Osobiście staram się i chce poznawac swoją drugą stronę. Człowiek żeby poznac samego siebie musi spojrzec na swoją osobę z obydwu stron a nie tylko z tej dobrej. Jednocześnie akceptuje siebie takim jakim jestem i nie staram się ucywilizowywac na siłę. Myślistwo (tak jak i wędkarstwo) jest pewnym atawizmem, pozostałością zamierzchłych czasów, "zbiorem umiejętności pierwotnych" które zostały przytłumione wraz z rozwojem cywilizacji. Ale jestem świadomy że one we mnie są chociaż jak u KAŻDEGO człowieka muszą byc pod kontrolą (inaczej pozabijalibyśmy się nawzajem). Będąc w lesie nie boję się ani wilka ani dzika ani żadnego innego zwierzęcia ale szanuje je bo w lesie WSZYSCY jesteśmy równi i przynajmniej częściowo stajemy się zwierzętami w łańcuchu przyrody.
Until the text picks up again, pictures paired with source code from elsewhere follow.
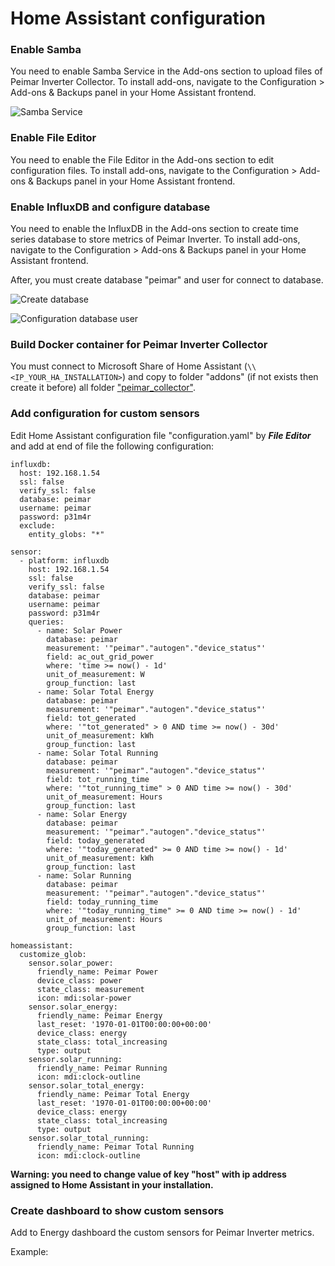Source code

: # Home Assistant configuration

### Enable Samba

You need to enable Samba Service in the Add-ons section to upload files of Peimar Inverter Collector. To install add-ons, navigate to the Configuration > Add-ons & Backups panel in your Home Assistant frontend.

![Samba Service](https://github.com/cislow970/raspberry-solar-mon/blob/main/home_assistant/images/ha01.png)

### Enable File Editor

You need to enable the File Editor in the Add-ons section to edit configuration files. To install add-ons, navigate to the Configuration > Add-ons & Backups panel in your Home Assistant frontend.

### Enable InfluxDB and configure database

You need to enable the InfluxDB in the Add-ons section to create time series database to store metrics of Peimar Inverter. To install add-ons, navigate to the Configuration > Add-ons & Backups panel in your Home Assistant frontend.

After, you must create database "peimar" and user for connect to database.

![Create database]()

![Configuration database user]()




### Build Docker container for Peimar Inverter Collector

You must connect to Microsoft Share of Home Assistant (```\\<IP_YOUR_HA_INSTALLATION>```) and copy to folder "addons" (if not exists then create it before) all folder ["peimar_collector"](https://github.com/cislow970/raspberry-solar-mon/tree/main/home_assistant/addons/peimar_collector).




### Add configuration for custom sensors

Edit Home Assistant configuration file "configuration.yaml" by ***File Editor*** and add at end of file the following configuration:

```
influxdb:
  host: 192.168.1.54
  ssl: false
  verify_ssl: false
  database: peimar
  username: peimar
  password: p31m4r
  exclude:
    entity_globs: "*"

sensor:
  - platform: influxdb
    host: 192.168.1.54
    ssl: false
    verify_ssl: false
    database: peimar
    username: peimar
    password: p31m4r
    queries:
      - name: Solar Power
        database: peimar
        measurement: '"peimar"."autogen"."device_status"'
        field: ac_out_grid_power
        where: 'time >= now() - 1d'
        unit_of_measurement: W
        group_function: last
      - name: Solar Total Energy
        database: peimar
        measurement: '"peimar"."autogen"."device_status"'
        field: tot_generated
        where: '"tot_generated" > 0 AND time >= now() - 30d'
        unit_of_measurement: kWh
        group_function: last
      - name: Solar Total Running
        database: peimar
        measurement: '"peimar"."autogen"."device_status"'
        field: tot_running_time
        where: '"tot_running_time" > 0 AND time >= now() - 30d'
        unit_of_measurement: Hours
        group_function: last
      - name: Solar Energy
        database: peimar
        measurement: '"peimar"."autogen"."device_status"'
        field: today_generated
        where: '"today_generated" >= 0 AND time >= now() - 1d'
        unit_of_measurement: kWh
        group_function: last
      - name: Solar Running
        database: peimar
        measurement: '"peimar"."autogen"."device_status"'
        field: today_running_time
        where: '"today_running_time" >= 0 AND time >= now() - 1d'
        unit_of_measurement: Hours
        group_function: last

homeassistant:
  customize_glob:
    sensor.solar_power:
      friendly_name: Peimar Power
      device_class: power
      state_class: measurement
      icon: mdi:solar-power
    sensor.solar_energy:
      friendly_name: Peimar Energy
      last_reset: '1970-01-01T00:00:00+00:00'
      device_class: energy
      state_class: total_increasing
      type: output
    sensor.solar_running:
      friendly_name: Peimar Running
      icon: mdi:clock-outline
    sensor.solar_total_energy:
      friendly_name: Peimar Total Energy
      last_reset: '1970-01-01T00:00:00+00:00'
      device_class: energy
      state_class: total_increasing
      type: output
    sensor.solar_total_running:
      friendly_name: Peimar Total Running
      icon: mdi:clock-outline
```

**Warning: you need to change value of key "host" with ip address assigned to Home Assistant in your installation.**


### Create dashboard to show custom sensors

Add to Energy dashboard the custom sensors for Peimar Inverter metrics.

Example:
Stara japońska mądrosc mówi: "zanim poznasz i zrozumiesz świat, poznaj i zrozum siebie samego"

A tak wracając do wątku głównego bo zamiast rozmawiac o wilczakach zeszliśmy na wątki nieomal ideologiczno-wyznaniowe tudzież psychologiczno-psychiatryczne(chociaż nie ukrywam że lubię dyskutowac z inteligentnymi ludźmi dlatego dziękuję za każdy wasz post)

Jak bardzo "oporny" jest wilczak na nauczenie się chociażby podstawowych komend?